On a 30 year FHA loan with a Loan to Value (LTV) ratio of 95% or greater the premium will be increasing from .90% to 1.15%. With LTV’s below 95% it will increase to 1.10%. On 15 year fixed loans with LTV’s greater than 95% the mortgage insurance premiums will increase to .50%. On a $300,000 loan that is approximately $62 more per month. To calculate the monthly mortgage insurance payment, take the base loan amount and multiply it by the annual mortgage insurance premium percentage and divide by 12.
Although, nationally this increase is not expected to have a large impact on borrowers, in San Diego and throughout California where loan amounts are typically higher, this could have a larger impact on first time buyers who are already close to their maximum qualifying ratios.
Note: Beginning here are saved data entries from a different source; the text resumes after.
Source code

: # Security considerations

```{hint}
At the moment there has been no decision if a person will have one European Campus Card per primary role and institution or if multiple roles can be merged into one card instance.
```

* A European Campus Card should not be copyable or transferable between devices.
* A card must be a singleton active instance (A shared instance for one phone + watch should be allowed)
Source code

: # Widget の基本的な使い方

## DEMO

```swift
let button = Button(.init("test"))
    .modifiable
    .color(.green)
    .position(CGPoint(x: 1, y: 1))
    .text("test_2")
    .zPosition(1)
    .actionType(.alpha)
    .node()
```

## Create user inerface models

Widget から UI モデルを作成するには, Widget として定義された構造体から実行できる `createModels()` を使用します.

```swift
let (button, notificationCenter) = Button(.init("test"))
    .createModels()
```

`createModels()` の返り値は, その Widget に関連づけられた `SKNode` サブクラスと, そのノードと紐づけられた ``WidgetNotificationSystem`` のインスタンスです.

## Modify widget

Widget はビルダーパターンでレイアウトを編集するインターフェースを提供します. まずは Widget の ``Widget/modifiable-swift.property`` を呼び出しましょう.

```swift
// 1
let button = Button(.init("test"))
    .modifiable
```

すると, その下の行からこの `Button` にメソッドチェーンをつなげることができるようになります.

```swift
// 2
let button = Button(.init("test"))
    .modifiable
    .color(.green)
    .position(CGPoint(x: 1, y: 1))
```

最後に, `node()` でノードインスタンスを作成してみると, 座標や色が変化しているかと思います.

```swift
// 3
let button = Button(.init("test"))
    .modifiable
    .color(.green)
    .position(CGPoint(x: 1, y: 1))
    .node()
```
This will not affect you if you currently have an FHA loan, but if you or anyone you know were thinking of purchasing or refinancing with an FHA loan, now would be the time to pursue it before the changes take place.
This change was implemented to help strengthen FHA, which has been losing money over the past several years and is mandated by congress to have a certain amount of reserves. This is important since some estimates show that FHA loans represent nearly 50% of all loans being done today.
Even though FHA has slightly increased their rates, the FHA loan is still a good value for clients with little to put down. Rest assured that the FHA loan is still a very viable option worth considering.